Although the Cliburn recording I listened to was made in 1958, it is not the competition performance that made his name. This video does seem to be that performance.
If you're not very familiar with the way real experts talk about performance, listen to some of them discuss the question "Is Yunchan Lim's Rachmaninoff 3rd Concerto the greatest ever?" Two were on the Cliburn Award jury.
I rather think the conductor and orchestra, Marin Alsop and the Houston Symphony, deserve significant credit for the performance.
Oh, and there's also this question: how in the world does an eighteen-year-old reach not only that level of virtuosity--rare, but not the only example--but the kind of expressive depth that people in the comments on that last video describe. For instance:
I was changed because of his humanity, his ability to transcend the instrument, the music, and connect to something much higher, it almost stopped my heart from beating. I saw God in his playing.
The audience reaction reminds me of the time in 1980 when my mother took my sisters and me to a round of the Montreal Piano Competition. There were three competitors, who each had to play one piece. When the second player finished, the audience burst into loud and sustained applause that, in a concert setting, would surely have ended in an encore. But of course that couldn't happen in a competition, so the applause just kept going for a long time. Finally it quieted down, and the third competitor came onstage. Even as a 14-year-old, I felt sorry for her; there was polite clapping, but you could tell no-one cared. It was no surprise when the second competitor eventually won the competition. (He was Ivo Pogorelic.)
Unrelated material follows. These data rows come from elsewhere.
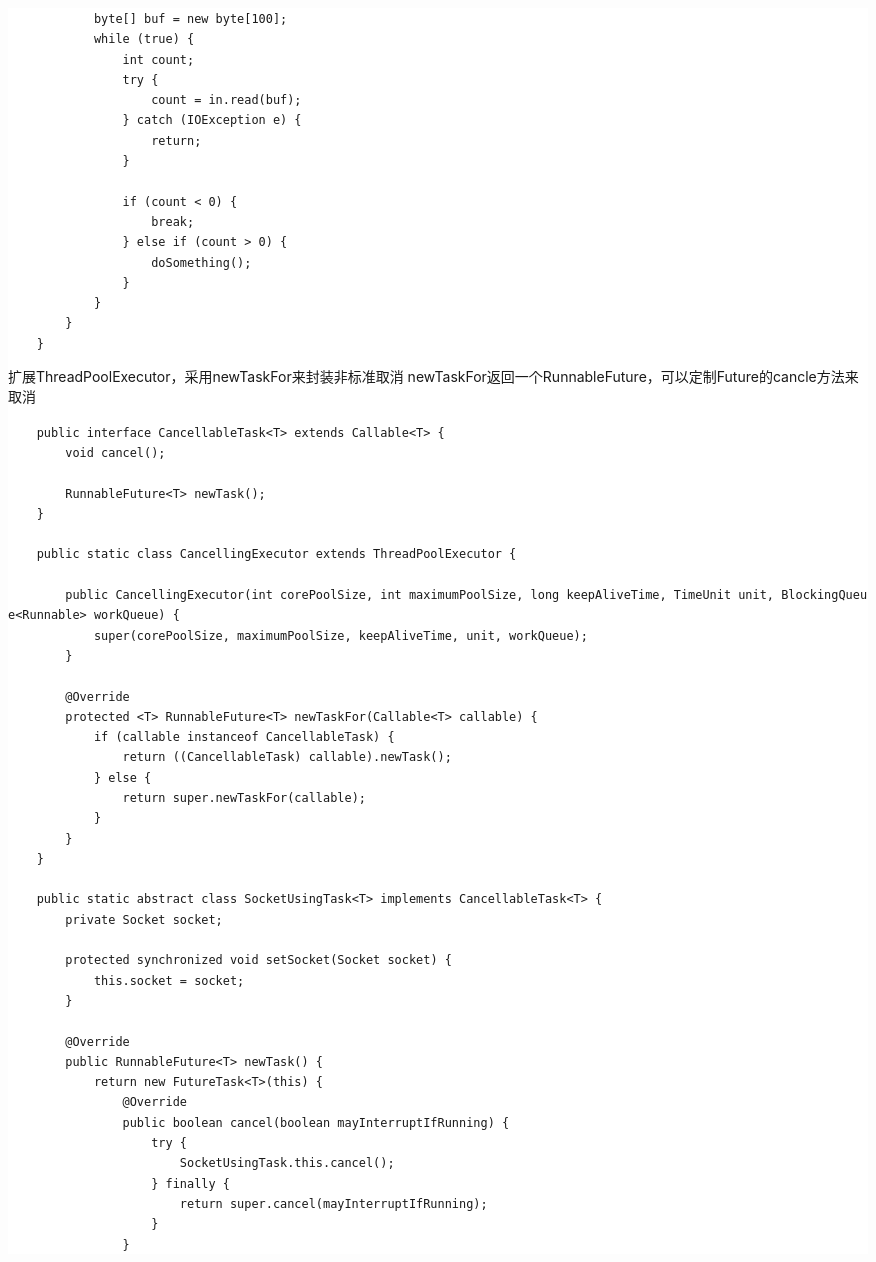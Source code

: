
 ```
            byte[] buf = new byte[100];
            while (true) {
                int count;
                try {
                    count = in.read(buf);
                } catch (IOException e) {
                    return;
                }

                if (count < 0) {
                    break;
                } else if (count > 0) {
                    doSomething();
                }
            }
        }
    }
```

扩展ThreadPoolExecutor，采用newTaskFor来封装非标准取消
newTaskFor返回一个RunnableFuture，可以定制Future的cancle方法来取消

```
    public interface CancellableTask<T> extends Callable<T> {
        void cancel();

        RunnableFuture<T> newTask();
    }

    public static class CancellingExecutor extends ThreadPoolExecutor {

        public CancellingExecutor(int corePoolSize, int maximumPoolSize, long keepAliveTime, TimeUnit unit, BlockingQueue<Runnable> workQueue) {
            super(corePoolSize, maximumPoolSize, keepAliveTime, unit, workQueue);
        }

        @Override
        protected <T> RunnableFuture<T> newTaskFor(Callable<T> callable) {
            if (callable instanceof CancellableTask) {
                return ((CancellableTask) callable).newTask();
            } else {
                return super.newTaskFor(callable);
            }
        }
    }

    public static abstract class SocketUsingTask<T> implements CancellableTask<T> {
        private Socket socket;

        protected synchronized void setSocket(Socket socket) {
            this.socket = socket;
        }

        @Override
        public RunnableFuture<T> newTask() {
            return new FutureTask<T>(this) {
                @Override
                public boolean cancel(boolean mayInterruptIfRunning) {
                    try {
                        SocketUsingTask.this.cancel();
                    } finally {
                        return super.cancel(mayInterruptIfRunning);
                    }
                }
```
I know pretty much nothing about piano in general and even less about Rachmaninoff, but parts of the commentary video were very enlightening. It reinforced my realization that all through high school band and college wind ensemble, I was just playing notes, not music.
Posted by: Anne-Marie | 05/14/2023 at 06:38 PM
Very interesting, as I have a similar competition experience. At least twenty years ago I attended one in which three pianists played Rachmaninoff 2. I liked the second one best, and if I remember correctly she got somewhat more applause. And indeed she won. As with this post, I could not at all explain what I thought was "better" about that performance.